Ces deux textes créent une pression convergente. La MFA passe du statut de bonne pratique à celui d’obligation documentée. Les entreprises qui n’ont pas encore déployé de second facteur se retrouvent en décalage réglementaire, pas seulement en retard technique.

Méthodes MFA en entreprise : comparatif des compromis
Toutes les méthodes MFA n’offrent pas le même niveau de protection ni la même expérience utilisateur. Le choix dépend du profil de risque, du parc d’appareils et de la tolérance à la friction des équipes.
- SMS et appels vocaux : faciles à déployer, mais vulnérables au SIM swapping et aux interceptions. La CNIL recommande de les réserver aux cas où aucune autre méthode n’est disponible.
- Applications TOTP (Google Authenticator, Microsoft Authenticator) : résistantes au phishing par SMS, mais l’utilisateur doit recopier un code temporaire, ce qui génère des erreurs et de la lassitude.
- Clés de sécurité matérielles (YubiKey, Titan) : protection très élevée contre le phishing, y compris en temps réel. Le coût unitaire et la gestion des pertes freinent le déploiement à grande échelle.
- Passkeys FIDO2 : combinent la résistance au phishing des clés matérielles avec la simplicité de la biométrie locale. Seule méthode qui réduit à la fois le risque et la friction utilisateur.

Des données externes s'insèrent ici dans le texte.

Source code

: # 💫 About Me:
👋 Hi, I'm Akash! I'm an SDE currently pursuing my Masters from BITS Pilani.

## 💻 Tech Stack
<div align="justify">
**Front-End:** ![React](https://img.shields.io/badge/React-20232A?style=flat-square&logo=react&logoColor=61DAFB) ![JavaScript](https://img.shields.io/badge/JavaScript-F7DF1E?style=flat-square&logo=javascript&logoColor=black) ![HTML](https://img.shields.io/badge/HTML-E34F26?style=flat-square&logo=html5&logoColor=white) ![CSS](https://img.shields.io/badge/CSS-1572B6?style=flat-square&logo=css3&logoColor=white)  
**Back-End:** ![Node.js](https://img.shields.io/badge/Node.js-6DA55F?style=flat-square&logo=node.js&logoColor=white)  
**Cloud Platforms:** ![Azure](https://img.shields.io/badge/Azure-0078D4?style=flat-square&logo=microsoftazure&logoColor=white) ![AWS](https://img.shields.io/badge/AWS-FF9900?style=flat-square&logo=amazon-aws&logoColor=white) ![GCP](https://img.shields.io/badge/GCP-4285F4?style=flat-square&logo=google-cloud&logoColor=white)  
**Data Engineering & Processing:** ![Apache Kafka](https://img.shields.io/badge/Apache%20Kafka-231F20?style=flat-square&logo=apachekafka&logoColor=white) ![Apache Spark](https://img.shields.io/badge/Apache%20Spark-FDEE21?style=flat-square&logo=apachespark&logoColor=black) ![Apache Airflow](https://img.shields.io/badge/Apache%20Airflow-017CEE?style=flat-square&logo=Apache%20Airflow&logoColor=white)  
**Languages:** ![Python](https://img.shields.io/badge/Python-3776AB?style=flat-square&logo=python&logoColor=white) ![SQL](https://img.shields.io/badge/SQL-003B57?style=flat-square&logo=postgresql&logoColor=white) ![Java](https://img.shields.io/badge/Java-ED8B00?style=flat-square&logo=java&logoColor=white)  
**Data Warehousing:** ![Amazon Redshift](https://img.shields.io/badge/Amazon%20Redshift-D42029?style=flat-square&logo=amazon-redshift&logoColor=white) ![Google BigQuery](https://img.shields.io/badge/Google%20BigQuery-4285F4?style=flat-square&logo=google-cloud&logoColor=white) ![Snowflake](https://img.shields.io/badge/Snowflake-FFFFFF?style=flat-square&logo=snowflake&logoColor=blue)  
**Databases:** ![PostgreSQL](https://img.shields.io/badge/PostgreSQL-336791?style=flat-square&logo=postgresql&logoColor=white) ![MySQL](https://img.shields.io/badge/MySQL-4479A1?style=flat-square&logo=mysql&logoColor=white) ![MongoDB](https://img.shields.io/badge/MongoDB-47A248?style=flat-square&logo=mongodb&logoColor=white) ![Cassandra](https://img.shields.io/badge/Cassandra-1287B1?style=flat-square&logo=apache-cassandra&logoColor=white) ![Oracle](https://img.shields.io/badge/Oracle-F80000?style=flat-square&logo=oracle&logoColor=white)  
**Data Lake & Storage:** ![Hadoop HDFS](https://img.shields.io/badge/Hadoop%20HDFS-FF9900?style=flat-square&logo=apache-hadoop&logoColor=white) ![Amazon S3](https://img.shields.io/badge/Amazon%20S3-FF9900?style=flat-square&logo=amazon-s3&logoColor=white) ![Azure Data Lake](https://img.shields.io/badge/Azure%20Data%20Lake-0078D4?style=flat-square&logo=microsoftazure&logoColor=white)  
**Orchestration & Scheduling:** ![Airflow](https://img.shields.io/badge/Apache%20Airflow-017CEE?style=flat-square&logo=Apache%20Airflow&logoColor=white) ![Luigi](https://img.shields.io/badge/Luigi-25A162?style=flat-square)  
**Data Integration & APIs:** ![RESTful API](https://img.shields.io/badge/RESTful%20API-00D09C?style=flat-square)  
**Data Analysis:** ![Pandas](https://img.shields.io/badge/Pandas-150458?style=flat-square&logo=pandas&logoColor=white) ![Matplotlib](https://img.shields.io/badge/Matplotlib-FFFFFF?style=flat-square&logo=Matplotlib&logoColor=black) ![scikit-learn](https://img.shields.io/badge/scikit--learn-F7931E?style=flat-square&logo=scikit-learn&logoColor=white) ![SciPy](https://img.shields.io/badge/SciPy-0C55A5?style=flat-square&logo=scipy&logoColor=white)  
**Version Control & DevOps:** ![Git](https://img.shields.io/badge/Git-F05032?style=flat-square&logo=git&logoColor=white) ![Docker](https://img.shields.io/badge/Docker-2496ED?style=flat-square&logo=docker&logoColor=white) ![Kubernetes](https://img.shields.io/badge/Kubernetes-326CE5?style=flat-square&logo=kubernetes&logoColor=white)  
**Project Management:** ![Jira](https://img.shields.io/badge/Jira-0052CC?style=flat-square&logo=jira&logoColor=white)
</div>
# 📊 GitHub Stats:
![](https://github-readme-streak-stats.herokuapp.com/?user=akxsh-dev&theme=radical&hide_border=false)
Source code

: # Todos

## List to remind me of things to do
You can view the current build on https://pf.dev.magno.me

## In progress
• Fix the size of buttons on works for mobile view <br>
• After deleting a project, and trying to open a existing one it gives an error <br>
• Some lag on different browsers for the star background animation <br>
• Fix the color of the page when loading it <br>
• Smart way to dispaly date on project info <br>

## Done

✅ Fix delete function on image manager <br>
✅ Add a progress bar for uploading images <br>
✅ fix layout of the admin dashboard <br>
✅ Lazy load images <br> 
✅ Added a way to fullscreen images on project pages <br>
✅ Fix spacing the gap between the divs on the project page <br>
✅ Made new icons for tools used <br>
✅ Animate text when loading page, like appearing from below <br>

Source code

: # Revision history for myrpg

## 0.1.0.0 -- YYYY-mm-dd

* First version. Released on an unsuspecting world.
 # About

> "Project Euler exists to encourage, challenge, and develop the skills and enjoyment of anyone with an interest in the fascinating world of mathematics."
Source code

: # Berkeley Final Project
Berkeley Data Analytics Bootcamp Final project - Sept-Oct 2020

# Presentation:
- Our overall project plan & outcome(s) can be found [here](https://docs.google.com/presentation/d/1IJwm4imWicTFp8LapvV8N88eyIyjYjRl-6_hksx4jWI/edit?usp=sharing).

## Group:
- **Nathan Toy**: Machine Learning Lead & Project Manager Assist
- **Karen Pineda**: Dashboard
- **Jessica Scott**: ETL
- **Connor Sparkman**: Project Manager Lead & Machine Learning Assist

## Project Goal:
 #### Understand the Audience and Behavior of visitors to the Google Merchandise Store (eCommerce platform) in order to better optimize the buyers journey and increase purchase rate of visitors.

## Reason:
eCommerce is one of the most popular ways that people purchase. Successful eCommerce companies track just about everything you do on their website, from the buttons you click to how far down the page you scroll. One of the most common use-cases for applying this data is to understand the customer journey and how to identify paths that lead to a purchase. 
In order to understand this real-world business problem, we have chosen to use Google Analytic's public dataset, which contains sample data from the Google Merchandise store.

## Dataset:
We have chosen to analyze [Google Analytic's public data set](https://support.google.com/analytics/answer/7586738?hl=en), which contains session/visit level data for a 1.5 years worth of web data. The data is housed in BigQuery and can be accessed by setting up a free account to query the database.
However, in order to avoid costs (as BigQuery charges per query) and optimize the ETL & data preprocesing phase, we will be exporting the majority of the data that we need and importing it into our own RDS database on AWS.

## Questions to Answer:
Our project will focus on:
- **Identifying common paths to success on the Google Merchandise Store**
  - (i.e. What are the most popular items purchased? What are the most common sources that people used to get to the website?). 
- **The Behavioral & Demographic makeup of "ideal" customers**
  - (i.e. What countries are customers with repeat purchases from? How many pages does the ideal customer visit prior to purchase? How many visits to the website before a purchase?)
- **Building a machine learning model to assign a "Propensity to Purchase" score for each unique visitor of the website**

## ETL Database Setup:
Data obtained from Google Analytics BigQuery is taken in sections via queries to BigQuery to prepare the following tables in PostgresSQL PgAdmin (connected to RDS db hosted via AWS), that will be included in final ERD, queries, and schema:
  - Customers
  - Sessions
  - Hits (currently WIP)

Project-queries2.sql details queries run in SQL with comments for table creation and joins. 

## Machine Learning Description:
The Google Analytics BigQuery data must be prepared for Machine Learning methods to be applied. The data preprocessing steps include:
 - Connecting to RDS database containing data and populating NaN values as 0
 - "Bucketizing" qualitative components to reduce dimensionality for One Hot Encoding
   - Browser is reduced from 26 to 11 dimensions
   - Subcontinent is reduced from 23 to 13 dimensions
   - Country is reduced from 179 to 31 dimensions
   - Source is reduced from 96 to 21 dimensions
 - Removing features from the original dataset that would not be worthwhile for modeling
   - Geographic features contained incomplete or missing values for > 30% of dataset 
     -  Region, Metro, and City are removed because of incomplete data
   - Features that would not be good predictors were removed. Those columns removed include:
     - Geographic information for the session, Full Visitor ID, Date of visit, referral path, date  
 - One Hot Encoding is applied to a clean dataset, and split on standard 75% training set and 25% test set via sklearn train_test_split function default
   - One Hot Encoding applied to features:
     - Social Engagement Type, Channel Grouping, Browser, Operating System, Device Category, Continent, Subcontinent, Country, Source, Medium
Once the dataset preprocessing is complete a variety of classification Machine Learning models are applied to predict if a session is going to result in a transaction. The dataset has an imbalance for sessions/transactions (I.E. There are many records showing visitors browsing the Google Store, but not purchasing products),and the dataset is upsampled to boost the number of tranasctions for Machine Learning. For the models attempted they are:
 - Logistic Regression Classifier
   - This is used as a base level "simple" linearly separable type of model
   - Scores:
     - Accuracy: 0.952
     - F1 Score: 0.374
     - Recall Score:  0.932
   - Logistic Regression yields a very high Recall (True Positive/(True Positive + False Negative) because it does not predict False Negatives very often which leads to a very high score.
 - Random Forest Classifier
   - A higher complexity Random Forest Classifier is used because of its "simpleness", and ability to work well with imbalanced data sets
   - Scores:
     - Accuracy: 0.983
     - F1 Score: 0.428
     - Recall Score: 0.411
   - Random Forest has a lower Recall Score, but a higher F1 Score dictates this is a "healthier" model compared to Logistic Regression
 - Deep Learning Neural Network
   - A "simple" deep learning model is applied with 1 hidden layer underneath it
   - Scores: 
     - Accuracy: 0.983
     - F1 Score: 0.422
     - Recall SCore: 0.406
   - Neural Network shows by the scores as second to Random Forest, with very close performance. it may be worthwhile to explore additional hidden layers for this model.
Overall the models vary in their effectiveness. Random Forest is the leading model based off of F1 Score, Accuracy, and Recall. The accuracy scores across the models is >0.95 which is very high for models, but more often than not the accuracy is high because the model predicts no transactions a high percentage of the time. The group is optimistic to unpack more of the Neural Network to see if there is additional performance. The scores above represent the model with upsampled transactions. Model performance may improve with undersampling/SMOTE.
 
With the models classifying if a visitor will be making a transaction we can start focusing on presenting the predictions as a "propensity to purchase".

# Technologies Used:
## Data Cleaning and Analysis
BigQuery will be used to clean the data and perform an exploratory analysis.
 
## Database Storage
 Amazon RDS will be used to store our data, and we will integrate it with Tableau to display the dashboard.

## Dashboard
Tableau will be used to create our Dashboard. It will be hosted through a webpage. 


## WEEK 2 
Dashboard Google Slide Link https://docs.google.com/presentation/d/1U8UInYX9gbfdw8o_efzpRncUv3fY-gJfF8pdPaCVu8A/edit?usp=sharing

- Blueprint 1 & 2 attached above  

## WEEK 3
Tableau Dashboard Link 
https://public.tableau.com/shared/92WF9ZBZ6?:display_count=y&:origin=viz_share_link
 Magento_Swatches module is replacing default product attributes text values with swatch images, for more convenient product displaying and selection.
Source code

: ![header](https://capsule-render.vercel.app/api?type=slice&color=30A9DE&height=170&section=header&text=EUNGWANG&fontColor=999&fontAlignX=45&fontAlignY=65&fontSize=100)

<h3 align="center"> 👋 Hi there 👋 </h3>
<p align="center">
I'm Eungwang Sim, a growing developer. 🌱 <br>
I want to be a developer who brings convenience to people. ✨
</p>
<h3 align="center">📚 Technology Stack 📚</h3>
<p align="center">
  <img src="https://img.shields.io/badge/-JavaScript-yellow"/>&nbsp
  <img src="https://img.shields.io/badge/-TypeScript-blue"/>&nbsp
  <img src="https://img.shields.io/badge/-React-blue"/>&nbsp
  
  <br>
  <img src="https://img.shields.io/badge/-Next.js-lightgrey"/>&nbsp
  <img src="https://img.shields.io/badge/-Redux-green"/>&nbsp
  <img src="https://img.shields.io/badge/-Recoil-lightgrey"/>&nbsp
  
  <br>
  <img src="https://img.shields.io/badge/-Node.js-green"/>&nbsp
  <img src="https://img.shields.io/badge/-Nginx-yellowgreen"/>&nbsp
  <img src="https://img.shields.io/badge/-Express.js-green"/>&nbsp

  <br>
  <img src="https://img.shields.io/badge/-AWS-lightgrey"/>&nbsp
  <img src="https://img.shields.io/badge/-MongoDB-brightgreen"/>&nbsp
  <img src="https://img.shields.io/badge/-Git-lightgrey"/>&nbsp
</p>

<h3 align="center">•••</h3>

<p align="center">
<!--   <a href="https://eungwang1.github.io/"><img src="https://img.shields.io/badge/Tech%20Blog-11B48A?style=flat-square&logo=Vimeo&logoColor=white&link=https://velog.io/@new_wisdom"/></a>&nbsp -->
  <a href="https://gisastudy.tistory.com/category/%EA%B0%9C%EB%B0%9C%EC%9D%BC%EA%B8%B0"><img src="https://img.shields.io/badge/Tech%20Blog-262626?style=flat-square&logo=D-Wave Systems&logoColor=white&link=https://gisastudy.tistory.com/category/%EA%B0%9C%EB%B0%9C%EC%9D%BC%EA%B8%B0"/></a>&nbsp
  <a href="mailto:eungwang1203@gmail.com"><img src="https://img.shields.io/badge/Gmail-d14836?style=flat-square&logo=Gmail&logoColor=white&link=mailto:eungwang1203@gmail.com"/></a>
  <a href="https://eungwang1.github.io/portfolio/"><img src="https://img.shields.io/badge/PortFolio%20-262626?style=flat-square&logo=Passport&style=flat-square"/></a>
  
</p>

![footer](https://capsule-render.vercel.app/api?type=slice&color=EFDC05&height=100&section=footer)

En revanche, aucune méthode MFA ne protège contre un appareil déjà compromis par un malware. La MFA sécurise l’authentification, pas le poste de travail. C’est pourquoi les architectures Zero Trust combinent MFA, contrôle d’accès conditionnel et surveillance continue des sessions.
L’authentification multifactorielle n’est plus un sujet de roadmap. Les données montrent que les entreprises qui déploient des passkeys atteignent des taux d’adoption internes plus élevés que celles qui s’appuient sur le SMS ou le TOTP. Le calendrier réglementaire européen, avec eIDAS 2.0 fin 2026 et DORA déjà en vigueur, transforme chaque mois de retard en risque de non-conformité mesurable.